(Dataset content Opens)

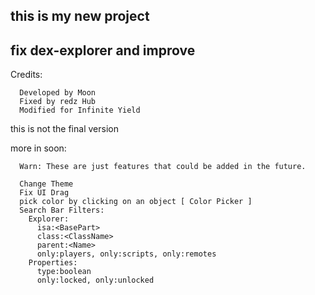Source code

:## this is my new project
## fix dex-explorer and improve

Credits:
```
  Developed by Moon
  Fixed by redz Hub
  Modified for Infinite Yield
```

this is not the final version

more in soon:
```
  Warn: These are just features that could be added in the future.
  
  Change Theme
  Fix UI Drag
  pick color by clicking on an object [ Color Picker ]
  Search Bar Filters:
    Explorer:
      isa:<BasePart>
      class:<ClassName>
      parent:<Name>
      only:players, only:scripts, only:remotes
    Properties:
      type:boolean
      only:locked, only:unlocked
```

(Dataset content Closes)

• _Requirement_
Give the data again word for word, without pictures.

• _Expected answer_
Source code

:## this is my new project
## fix dex-explorer and improve

Credits:
```
  Developed by Moon
  Fixed by redz Hub
  Modified for Infinite Yield
```

this is not the final version

more in soon:
```
  Warn: These are just features that could be added in the future.
  
  Change Theme
  Fix UI Drag
  pick color by clicking on an object [ Color Picker ]
  Search Bar Filters:
    Explorer:
      isa:<BasePart>
      class:<ClassName>
      parent:<Name>
      only:players, only:scripts, only:remotes
    Properties:
      type:boolean
      only:locked, only:unlocked
```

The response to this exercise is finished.